EXERCISE REQUIREMENTS: Find every line in the records that holds the string "return". Copy each one.
-------- RECORDS SUPPLIED --------
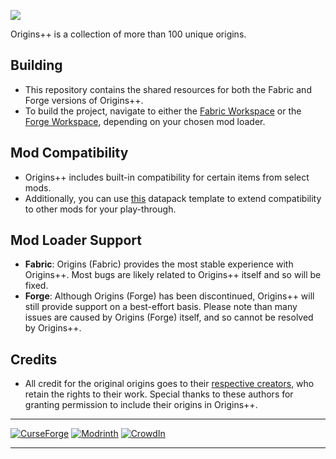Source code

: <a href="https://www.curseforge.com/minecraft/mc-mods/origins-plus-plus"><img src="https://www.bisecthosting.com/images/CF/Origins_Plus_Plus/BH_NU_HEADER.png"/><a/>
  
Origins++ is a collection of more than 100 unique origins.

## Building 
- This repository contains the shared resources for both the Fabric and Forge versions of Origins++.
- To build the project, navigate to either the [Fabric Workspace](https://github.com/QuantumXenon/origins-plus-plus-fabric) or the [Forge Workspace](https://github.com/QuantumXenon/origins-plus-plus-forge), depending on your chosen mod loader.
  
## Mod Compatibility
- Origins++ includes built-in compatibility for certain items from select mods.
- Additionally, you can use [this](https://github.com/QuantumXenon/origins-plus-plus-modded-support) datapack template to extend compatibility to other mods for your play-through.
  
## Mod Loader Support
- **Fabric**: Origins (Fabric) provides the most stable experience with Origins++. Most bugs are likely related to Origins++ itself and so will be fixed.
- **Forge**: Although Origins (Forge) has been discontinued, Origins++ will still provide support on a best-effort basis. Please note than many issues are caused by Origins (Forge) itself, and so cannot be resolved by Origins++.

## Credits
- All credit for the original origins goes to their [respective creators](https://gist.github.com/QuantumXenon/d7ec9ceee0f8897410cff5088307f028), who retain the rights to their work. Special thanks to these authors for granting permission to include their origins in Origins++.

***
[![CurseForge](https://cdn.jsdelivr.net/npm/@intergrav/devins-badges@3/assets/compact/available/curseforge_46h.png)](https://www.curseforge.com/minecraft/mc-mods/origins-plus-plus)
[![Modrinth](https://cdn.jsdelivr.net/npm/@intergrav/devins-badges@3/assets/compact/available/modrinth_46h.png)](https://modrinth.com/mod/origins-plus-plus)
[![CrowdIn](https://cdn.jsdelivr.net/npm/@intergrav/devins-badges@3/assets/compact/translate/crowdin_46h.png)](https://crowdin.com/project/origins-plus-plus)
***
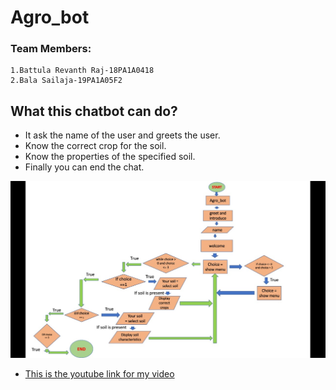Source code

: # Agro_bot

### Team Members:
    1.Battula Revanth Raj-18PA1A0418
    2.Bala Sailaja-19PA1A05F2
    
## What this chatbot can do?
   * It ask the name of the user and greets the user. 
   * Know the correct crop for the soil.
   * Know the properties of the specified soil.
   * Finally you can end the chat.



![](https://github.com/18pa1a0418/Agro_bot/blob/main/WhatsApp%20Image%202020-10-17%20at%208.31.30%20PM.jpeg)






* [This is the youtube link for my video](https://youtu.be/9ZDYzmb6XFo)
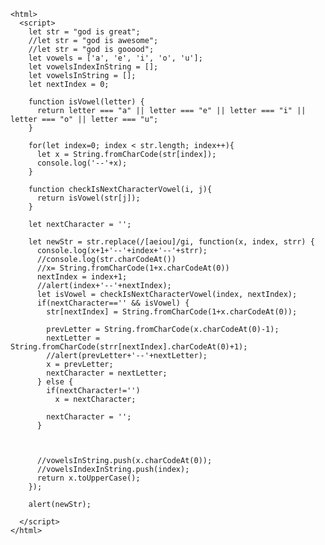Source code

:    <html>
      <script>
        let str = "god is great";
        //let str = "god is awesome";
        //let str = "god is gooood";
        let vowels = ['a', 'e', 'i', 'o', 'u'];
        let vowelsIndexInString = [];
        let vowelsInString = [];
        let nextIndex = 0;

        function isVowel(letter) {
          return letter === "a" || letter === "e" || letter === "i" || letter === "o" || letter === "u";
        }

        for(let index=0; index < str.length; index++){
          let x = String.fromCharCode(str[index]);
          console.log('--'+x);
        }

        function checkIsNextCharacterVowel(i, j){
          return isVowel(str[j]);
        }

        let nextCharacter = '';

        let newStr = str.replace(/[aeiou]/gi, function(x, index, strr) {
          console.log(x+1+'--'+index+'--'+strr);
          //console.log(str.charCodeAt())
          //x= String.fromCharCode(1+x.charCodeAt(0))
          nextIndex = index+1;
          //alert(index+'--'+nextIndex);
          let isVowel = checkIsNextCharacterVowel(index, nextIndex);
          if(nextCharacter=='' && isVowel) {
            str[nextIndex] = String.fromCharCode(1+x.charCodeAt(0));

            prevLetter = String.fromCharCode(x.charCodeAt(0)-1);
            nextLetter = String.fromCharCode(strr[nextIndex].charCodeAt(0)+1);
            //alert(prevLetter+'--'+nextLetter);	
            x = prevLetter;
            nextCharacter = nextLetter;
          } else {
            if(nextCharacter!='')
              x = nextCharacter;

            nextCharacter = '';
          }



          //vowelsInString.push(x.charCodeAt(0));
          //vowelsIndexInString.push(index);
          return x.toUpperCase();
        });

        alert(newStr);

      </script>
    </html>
--------
PROBLEM SOLUTION:
          return letter === "a" || letter === "e" || letter === "i" || letter === "o" || letter === "u";
          return isVowel(str[j]);
          return x.toUpperCase();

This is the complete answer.